Adanın bilinmeyen heykel ustası
YENİDÜZEN’e konuşan Mehmet Düzkar ve oğlu Hıncal Düzkar heykel serüvenlerini gazetemizle paylaştı.
Hasan SADIKOĞLU
Pergama’nın arka sokaklarında gizli kalmış heykel ustası ve oğlunun muhteşem heykelleri göz kamaştırıyor.
YENİDÜZEN’e konuşan Mehmet Düzkar ve oğlu Hıncal Düzkar heykel serüvenlerini gazetemizle paylaştı. Çocukluğunda yeteneğini fark eden Mehmet Düzkar heykelle yaşadığı süreci anlattı:
İşte sohbetimiz:
• Kendinizden bahseder misiniz?
• “İsmim Mehmet Düzkar, 68 yaşındayım. Aslen Vadili doğumluyum ama 64 olayları çıkınca köyden taşınmak zorunda kaldık. 1964’de evlendik 1 hafta sonra olaylar başladı. Biz de hanımın köyüne Pergama’ya yerleştik. Ben mücahit emeklisiyim, bir 30 yıl kadar da İngiliz Üstleri’nde çalıştım.” 1964’den beri heykel yapıyorum.
• Heykel yapma merakınız nasıl başladı?
• “Küçüklük den beri yetenekliyim. 7-8 yaşlarından beri güzel resimler yapıyordum. Atatürk portrelerine bakarak aynısını çizebiliyordum. 1964’den itibaren de heykel yapmaya merak saldım. Yeteneğim vardı. Bir de merak eden biriydim. Önce küçük heykeller sonra daha büyüklerini yaptım. Heykelleri tamamen hayal gücümden yararlanarak yapıyorum. 50 yıldır bu merak devam ediyor. Bu gibi işler eğitim istemez. Ben eğitim almadım, hayal gücü yüksek olan insanlar yapabilir.”
• Heykelleri sadece hobi olarak mı yapıyorsunuz?

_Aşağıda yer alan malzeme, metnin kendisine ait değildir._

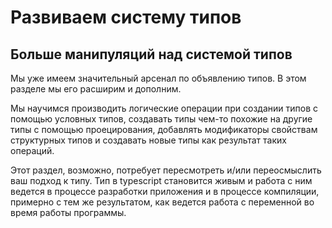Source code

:# Развиваем систему типов

## Больше манипуляций над системой типов

Мы уже имеем значительный арсенал по объявлению типов. В этом разделе мы его расширим и дополним.

Мы научимся производить логические операции при создании типов с помощью условных типов, создавать типы чем-то похожие на другие типы с помощью проецирования, добавлять модификаторы свойствам структурных типов и создавать новые типы как результат таких операций.

Этот раздел, возможно, потребует пересмотреть и/или переосмыслить ваш подход к типу. Тип в typescript становится живым и работа с ним ведется в процессе разработки приложения и в процессе компиляции, примерно с тем же результатом, как ведется работа с переменной во время работы программы.
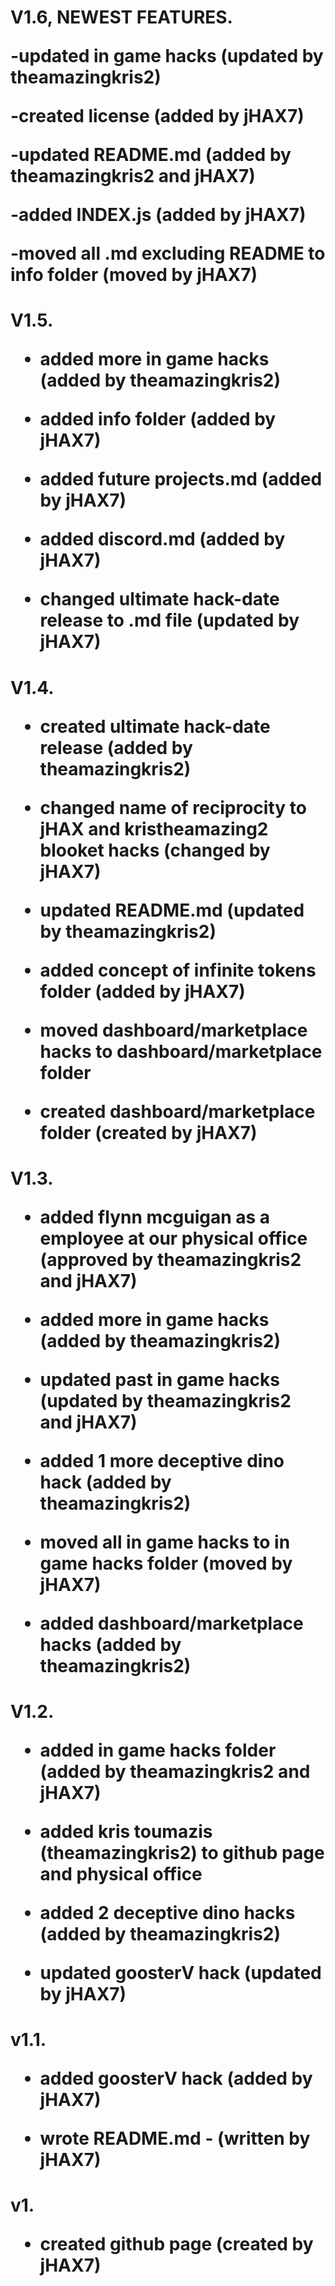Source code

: <h1>V1.6, NEWEST FEATURES.
  
  
  
  -updated in game hacks (updated by theamazingkris2)
  
  -created license (added by jHAX7)
  
  -updated README.md (added by theamazingkris2 and jHAX7)
  
  -added INDEX.js (added by jHAX7)
  
  -moved all .md excluding README to info folder (moved by jHAX7)
  
  
  
  
  <h1>V1.5.
    
 
  
  - added more in game hacks (added by theamazingkris2)
    
  - added info folder (added by jHAX7)
    
  - added future projects.md (added by jHAX7)
   
  - added discord.md (added by jHAX7)
   
  - changed ultimate hack-date release to .md file (updated by jHAX7)
    
  
  
  <h1>V1.4.
    
  
    
  - created ultimate hack-date release (added by theamazingkris2)
    
  - changed name of reciprocity to jHAX and kristheamazing2 blooket hacks (changed by jHAX7)
  
  - updated README.md (updated by theamazingkris2)
   
  - added concept of infinite tokens folder (added by jHAX7)
  
  - moved dashboard/marketplace hacks to dashboard/marketplace folder
    
  - created dashboard/marketplace folder (created by jHAX7)  
    
  <h1>V1.3.
    
 
    
  - added flynn mcguigan as a employee at our physical office (approved by theamazingkris2 and jHAX7)
    
  - added more in game hacks (added by theamazingkris2)
    
  - updated past in game hacks  (updated by theamazingkris2 and jHAX7)
    
  - added 1 more deceptive dino hack (added by theamazingkris2)
    
  - moved all in game hacks to in game hacks folder (moved by jHAX7)
    
  - added dashboard/marketplace hacks (added by theamazingkris2)  
    
 
 <h1>V1.2.
   
 

   
 - added in game hacks folder (added by theamazingkris2 and jHAX7)
   
 - added kris toumazis (theamazingkris2) to github page and physical office
   
 - added 2 deceptive dino hacks (added by theamazingkris2)
   
 - updated goosterV hack (updated by jHAX7)
   
   
 <h1>v1.1.
   

   
 - added goosterV hack (added by jHAX7)
   
 - wrote README.md - (written by jHAX7)  
   
   
  <h1>v1.
    
    

 - created github page (created by jHAX7)   

  
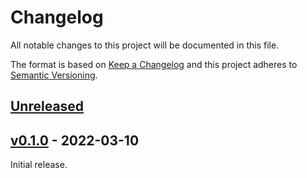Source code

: # Changelog
All notable changes to this project will be documented in this file.

The format is based on [Keep a Changelog](http://keepachangelog.com/en/1.0.0/)
and this project adheres to [Semantic Versioning](http://semver.org/spec/v2.0.0.html).


## [Unreleased]
[Unreleased]: https://github.com/althonos/gb-io.py/compare/v0.1.0...HEAD

## [v0.1.0] - 2022-03-10
[v0.1.0]: https://github.com/althonos/gb-io.py/compare/e092b0369...v0.1.0

Initial release.
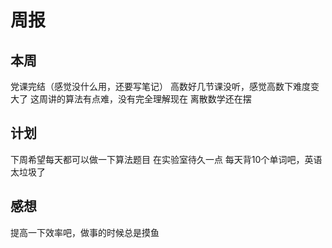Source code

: # 周报
## 本周
党课完结（感觉没什么用，还要写笔记）
高数好几节课没听，感觉高数下难度变大了
这周讲的算法有点难，没有完全理解现在
离散数学还在摆
## 计划
下周希望每天都可以做一下算法题目
在实验室待久一点
每天背10个单词吧，英语太垃圾了
## 感想
提高一下效率吧，做事的时候总是摸鱼
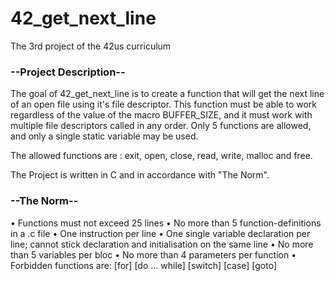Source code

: # 42_get_next_line
The 3rd project of the 42us curriculum

### --Project Description--
The goal of 42_get_next_line is to create a function that will get the next line of an open file using it's file descriptor. This function must be able to work regardless of the value of the macro BUFFER_SIZE, and it must work with multiple file descriptors called in any order. Only 5 functions are allowed, and only a single static variable may be used.

The allowed functions are : exit, open, close, read, write, malloc and free.

The Project is written in C and in accordance with "The Norm".

### --The Norm--
• Functions must not exceed 25 lines
• No more than 5 function-definitions in a .c file
• One instruction per line
• One single variable declaration per line; cannot stick declaration and initialisation on the same line
• No more than 5 variables per bloc
• No more than 4 parameters per function
• Forbidden functions are: [for] [do ... while] [switch] [case] [goto]
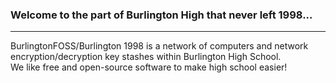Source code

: ### Welcome to the part of Burlington High that never left 1998...
<hr/>
BurlingtonFOSS/Burlington 1998 is a network of computers and network encryption/decryption key stashes within Burlington High School.
<br/>
We like free and open-source software to make high school easier! 
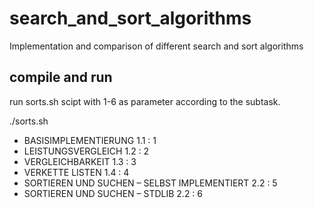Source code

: # search_and_sort_algorithms
Implementation and comparison of different search and sort algorithms

## compile and run
run sorts.sh scipt with 1-6 as parameter according to the subtask.

./sorts.sh <subtask>

- BASISIMPLEMENTIERUNG 1.1  : 1
- LEISTUNGSVERGLEICH 1.2 : 2
- VERGLEICHBARKEIT 1.3 : 3
- VERKETTE LISTEN 1.4 : 4
- SORTIEREN UND SUCHEN – SELBST IMPLEMENTIERT 2.2 : 5
- SORTIEREN UND SUCHEN – STDLIB 2.2 : 6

• “Evet, hobi olarak birde evimi güzelleştirmek için heykel yapıyorum. Gençlik yıllarımda İngiliz turistlere küçük kafa heykelleri satardım. Hiçbiri el yapımı olduğunu bilmezdi. Antikacılar da gerçek sanıp benden heykel alırdı. Gerçekten antika mı? Yoksa taklit mi? Olduğunu bilmezlerdi. Hatta komik bir hikâyesi var. Lefkoşa Sarayönü’nde Ahmet Bullici vardı. O dönemler antikacı Ahmet Dayı’yı tanımayan yoktu. Benden heykel alırdı. Bir gün yalvardı bana: “Ben senden alırım bu heykelleri ama söyle bana gerçek mi bunlar yoksa taklit mi? Gene alacam senden, satılırlar ama çok merak ederim.” O bile anlamazdı heykellerin benim yapımım olduğunu. Toprağa da gömerdim heykellerimi eski bir havası da olması için…”

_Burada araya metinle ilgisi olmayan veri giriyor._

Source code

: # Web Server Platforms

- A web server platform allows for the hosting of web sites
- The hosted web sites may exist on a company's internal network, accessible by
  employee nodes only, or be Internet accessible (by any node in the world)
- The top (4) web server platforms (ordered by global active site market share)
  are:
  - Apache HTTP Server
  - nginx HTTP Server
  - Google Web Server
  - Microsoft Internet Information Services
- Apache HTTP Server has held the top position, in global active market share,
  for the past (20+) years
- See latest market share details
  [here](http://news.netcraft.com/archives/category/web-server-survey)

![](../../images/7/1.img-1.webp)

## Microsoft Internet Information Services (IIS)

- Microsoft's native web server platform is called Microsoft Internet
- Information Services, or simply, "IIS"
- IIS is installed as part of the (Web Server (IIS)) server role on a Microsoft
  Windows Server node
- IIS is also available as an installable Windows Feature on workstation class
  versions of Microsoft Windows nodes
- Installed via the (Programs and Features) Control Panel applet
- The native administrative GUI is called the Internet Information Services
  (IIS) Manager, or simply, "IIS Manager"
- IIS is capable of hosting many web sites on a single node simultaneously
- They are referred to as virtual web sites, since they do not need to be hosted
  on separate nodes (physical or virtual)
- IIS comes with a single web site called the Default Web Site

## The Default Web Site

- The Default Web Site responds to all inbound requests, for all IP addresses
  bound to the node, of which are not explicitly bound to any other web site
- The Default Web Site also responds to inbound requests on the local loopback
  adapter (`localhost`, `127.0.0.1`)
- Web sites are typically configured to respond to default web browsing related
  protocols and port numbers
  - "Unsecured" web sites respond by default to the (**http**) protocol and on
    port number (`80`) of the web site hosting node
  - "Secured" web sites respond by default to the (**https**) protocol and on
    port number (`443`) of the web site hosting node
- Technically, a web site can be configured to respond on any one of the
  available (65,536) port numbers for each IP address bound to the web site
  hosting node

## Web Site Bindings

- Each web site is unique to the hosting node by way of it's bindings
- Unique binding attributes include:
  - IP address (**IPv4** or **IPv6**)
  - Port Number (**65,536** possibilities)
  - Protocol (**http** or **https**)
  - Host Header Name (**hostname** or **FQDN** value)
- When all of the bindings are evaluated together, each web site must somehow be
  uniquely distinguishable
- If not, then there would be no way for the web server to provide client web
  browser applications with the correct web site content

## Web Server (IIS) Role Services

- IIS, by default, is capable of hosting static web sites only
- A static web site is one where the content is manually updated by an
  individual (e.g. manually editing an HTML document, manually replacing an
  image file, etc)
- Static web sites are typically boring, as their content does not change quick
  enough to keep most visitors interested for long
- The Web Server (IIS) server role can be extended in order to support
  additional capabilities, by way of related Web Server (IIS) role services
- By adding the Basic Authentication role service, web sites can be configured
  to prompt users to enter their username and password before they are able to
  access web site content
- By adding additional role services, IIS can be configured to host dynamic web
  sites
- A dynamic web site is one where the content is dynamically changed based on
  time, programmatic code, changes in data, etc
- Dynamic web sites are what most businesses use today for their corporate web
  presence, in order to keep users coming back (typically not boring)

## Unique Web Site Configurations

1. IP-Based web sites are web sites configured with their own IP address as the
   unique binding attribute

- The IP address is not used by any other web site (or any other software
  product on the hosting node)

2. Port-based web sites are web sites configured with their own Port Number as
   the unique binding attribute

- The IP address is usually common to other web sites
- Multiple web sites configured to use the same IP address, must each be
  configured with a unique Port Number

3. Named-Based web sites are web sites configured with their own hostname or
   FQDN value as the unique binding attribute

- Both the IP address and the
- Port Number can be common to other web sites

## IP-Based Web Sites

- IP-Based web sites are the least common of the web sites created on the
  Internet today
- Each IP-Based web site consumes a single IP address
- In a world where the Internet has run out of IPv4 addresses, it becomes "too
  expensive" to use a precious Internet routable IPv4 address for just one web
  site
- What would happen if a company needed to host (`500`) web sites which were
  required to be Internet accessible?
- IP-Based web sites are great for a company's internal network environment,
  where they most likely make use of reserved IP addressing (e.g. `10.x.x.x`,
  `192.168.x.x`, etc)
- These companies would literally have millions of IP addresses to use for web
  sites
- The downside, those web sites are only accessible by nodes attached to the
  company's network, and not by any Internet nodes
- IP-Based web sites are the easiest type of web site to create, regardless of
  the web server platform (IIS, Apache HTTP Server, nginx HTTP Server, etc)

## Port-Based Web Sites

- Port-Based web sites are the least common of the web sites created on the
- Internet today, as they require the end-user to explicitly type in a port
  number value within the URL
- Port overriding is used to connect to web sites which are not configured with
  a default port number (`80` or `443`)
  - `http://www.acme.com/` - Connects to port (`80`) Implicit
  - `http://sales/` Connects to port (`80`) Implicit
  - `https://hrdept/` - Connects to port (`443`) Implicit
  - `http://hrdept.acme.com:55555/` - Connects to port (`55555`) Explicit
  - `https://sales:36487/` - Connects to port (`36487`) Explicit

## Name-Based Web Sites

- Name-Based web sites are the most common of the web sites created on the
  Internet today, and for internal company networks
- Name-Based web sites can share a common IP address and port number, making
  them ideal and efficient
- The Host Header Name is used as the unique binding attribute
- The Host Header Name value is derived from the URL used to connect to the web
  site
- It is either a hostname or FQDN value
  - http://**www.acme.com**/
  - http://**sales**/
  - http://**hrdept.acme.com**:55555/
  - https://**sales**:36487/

• Heykellerinizi nasıl taşlar kullanarak yapıyorsunuz?
• “Yontulması kolay olan sarı taş, alçı taşı, kireçtaşı veya onlara benzer daha beyaz taşları kullanıyoruz. Bu taşlar el ve basit aletler ile yontup şekil vermesi kolay ve uzun yıllar dayanabilen taşlar. Birde bu taşlara özel boya var. Onunla heykellerin bakımını yaparsan uzun yıllar dayanır. Bu yaptığımız heykeller daha bizim ustalık değil çıraklığımızdır. Yurt dışından mermer taş getirip daha büyük heykeller yapmak istiyorum. Bizden sonra miras kalacak heykellerim.”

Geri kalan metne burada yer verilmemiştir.